Ismael lo miró como desde lejos, tratando de enfocar bien la mirada. Murmuró:

—Hay cosas que mejor no se preguntan, Cayetano. Todos necesitamos nuestros zares y también nuestros mitos. Así somos más felices. La verdad no siempre te hace más libre, a menudo te desgracia…

Barrió el restaurante con los ojos en los momentos en que el pianista volvía a tocar, esta vez algo de Guillermo Portabales. Le pareció que el barman, desde una distancia prudente, escuchaba lo que hablaban.

—¿Dónde puedo ubicar a Eladio? —dijo bajando la voz—. Sólo quiero preguntarle si está dispuesto a encontrarse con la única hija que tiene.

—Mira, no sé si te hice estas confidencias a causa de lo que he bebido o porque no logro despreciarte por vivir en el extranjero, o porque sospecho que a sus años y con lo que le ocurrió, a Eladio tal vez le haga muy bien estrechar entre sus brazos a esa hija.

Cayetano apuró un sorbo del mojito.

—¿Cómo puedo ubicarlo? —insistió.

—Tienes que prometerme antes que no le contarás que yo te ayudé en esto.

—Cuenta con eso, chico, vamos.

—Apunta entonces el número y no te olvides de que tienes un plazo para dejar la isla. ¿Estamos de acuerdo, verdad?

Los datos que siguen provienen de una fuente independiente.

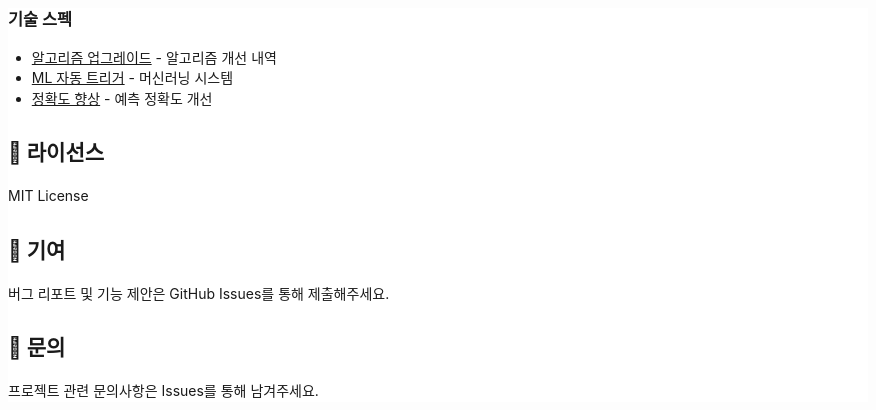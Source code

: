 ### 기술 스펙
- [알고리즘 업그레이드](docs/specs/ALGORITHM_UPGRADE_SUMMARY.md) - 알고리즘 개선 내역
- [ML 자동 트리거](docs/specs/ML_AUTO_TRIGGER_SUMMARY.md) - 머신러닝 시스템
- [정확도 향상](docs/specs/PREDICTION_ACCURACY_IMPROVEMENT.md) - 예측 정확도 개선

## 📄 라이선스

MIT License

## 🤝 기여

버그 리포트 및 기능 제안은 GitHub Issues를 통해 제출해주세요.

## 📧 문의

프로젝트 관련 문의사항은 Issues를 통해 남겨주세요.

Salió apresurado del lugar sin terminar el mojito, cogió de la mano a Kim y se dirigió hacia uno de los teléfonos del lobby. Ahora ya no importaba que llamara desde el hotel. El hecho de que Ismael le hubiese entregado el número, legitimaba su acercamiento a Eladio. En caso de que lo estuvieran grabando parecería que se regía por instrucciones oficiales.

—Eladio, soy un amigo de su retoño sueco —dijo en cuanto el otro contestó—. Me interesa hablar con usted. Le traigo un mensaje. Es vital. Necesito verlo.

Su respuesta fue un silencio sobrecogedor. Supuso que el hombre se sentía súbitamente acosado por su propia historia. Al cabo de unos instantes, balbuceó:

—¿Cómo es su nombre y quién le dio mi número?

—Me llamo Inocencio Ciabatta, estoy de visita en Cuba y lo busco para entregarle un mensaje importante. ¿Cuándo podemos vernos?

—¿Para qué?

—Mejor lo hablamos en persona. ¿O prefiere quedarse para siempre con la duda?

—Está bien —respondió resignado—. Mañana a las seis de la tarde. Espéreme en la plaza Zapata, en el barrio de Miramar. ¿La ubica?

—Perfectamente.

—Vaya solo, lleve un Granma y siéntese a leerlo. Recuerde, vaya sin compañía.